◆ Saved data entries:
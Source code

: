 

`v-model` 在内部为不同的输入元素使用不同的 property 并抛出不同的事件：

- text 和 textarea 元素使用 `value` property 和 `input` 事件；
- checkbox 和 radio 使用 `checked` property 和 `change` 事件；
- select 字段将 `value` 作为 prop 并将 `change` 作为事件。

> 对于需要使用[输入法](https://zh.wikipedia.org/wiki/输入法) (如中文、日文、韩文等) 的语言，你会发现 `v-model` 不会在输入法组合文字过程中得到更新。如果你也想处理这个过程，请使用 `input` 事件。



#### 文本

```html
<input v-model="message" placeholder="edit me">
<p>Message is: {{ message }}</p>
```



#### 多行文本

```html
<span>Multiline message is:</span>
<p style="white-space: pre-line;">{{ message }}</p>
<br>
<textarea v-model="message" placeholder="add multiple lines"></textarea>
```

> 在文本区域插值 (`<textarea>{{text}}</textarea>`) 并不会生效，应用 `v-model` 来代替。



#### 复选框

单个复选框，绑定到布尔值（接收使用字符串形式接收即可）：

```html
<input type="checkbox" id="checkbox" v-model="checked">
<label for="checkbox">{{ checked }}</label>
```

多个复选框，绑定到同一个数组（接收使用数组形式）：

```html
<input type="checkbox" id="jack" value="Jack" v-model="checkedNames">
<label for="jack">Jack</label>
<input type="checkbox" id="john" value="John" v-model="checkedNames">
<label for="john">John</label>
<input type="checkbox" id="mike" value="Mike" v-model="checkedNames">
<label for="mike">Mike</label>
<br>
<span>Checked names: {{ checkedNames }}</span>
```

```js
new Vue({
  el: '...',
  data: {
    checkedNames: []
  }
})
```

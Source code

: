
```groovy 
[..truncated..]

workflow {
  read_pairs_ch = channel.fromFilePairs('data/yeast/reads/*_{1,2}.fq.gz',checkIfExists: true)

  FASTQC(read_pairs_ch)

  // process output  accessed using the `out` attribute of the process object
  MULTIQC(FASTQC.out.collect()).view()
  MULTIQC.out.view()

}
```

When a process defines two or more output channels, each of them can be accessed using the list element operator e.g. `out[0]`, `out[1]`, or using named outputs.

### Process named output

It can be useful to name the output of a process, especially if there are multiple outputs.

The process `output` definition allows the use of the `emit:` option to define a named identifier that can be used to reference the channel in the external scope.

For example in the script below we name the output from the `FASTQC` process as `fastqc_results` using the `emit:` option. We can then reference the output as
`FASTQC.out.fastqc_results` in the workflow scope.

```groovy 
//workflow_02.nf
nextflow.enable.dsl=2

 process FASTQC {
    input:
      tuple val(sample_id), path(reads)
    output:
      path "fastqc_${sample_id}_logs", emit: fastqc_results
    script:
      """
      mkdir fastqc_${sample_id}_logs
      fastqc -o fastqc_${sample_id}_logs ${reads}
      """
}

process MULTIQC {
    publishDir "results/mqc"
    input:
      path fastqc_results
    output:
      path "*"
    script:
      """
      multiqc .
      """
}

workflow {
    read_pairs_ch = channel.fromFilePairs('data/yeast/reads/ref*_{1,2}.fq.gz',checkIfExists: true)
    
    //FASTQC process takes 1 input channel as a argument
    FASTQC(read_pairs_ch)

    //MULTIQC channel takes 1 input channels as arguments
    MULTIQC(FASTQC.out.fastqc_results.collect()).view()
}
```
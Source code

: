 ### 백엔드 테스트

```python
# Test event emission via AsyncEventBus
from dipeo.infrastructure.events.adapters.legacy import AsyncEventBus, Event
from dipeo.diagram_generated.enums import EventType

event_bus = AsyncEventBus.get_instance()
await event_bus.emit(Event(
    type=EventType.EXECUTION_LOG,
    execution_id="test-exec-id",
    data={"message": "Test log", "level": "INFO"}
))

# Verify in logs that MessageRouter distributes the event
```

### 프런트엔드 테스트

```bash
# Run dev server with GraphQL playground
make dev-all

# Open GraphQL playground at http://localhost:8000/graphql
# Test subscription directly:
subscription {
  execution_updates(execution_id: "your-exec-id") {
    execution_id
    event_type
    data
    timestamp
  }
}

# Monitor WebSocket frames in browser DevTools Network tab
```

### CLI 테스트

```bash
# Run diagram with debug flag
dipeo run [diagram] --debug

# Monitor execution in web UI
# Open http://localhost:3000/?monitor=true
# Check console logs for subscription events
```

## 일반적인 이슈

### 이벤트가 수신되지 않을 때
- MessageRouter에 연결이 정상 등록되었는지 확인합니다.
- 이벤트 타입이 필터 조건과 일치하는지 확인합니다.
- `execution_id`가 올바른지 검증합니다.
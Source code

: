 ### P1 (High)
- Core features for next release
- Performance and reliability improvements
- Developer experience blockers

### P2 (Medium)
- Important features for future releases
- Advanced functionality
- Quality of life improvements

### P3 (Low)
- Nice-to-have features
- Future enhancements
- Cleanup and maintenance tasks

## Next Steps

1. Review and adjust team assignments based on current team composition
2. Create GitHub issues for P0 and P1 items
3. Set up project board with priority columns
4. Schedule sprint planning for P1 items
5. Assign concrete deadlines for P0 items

◆ TO DO:
Only lines with the word "outputs" are needed. Copy them from the preceding records.

◆ SOLUTION TO THE EXERCISE:
When a process defines two or more output channels, each of them can be accessed using the list element operator e.g. `out[0]`, `out[1]`, or using named outputs.
It can be useful to name the output of a process, especially if there are multiple outputs.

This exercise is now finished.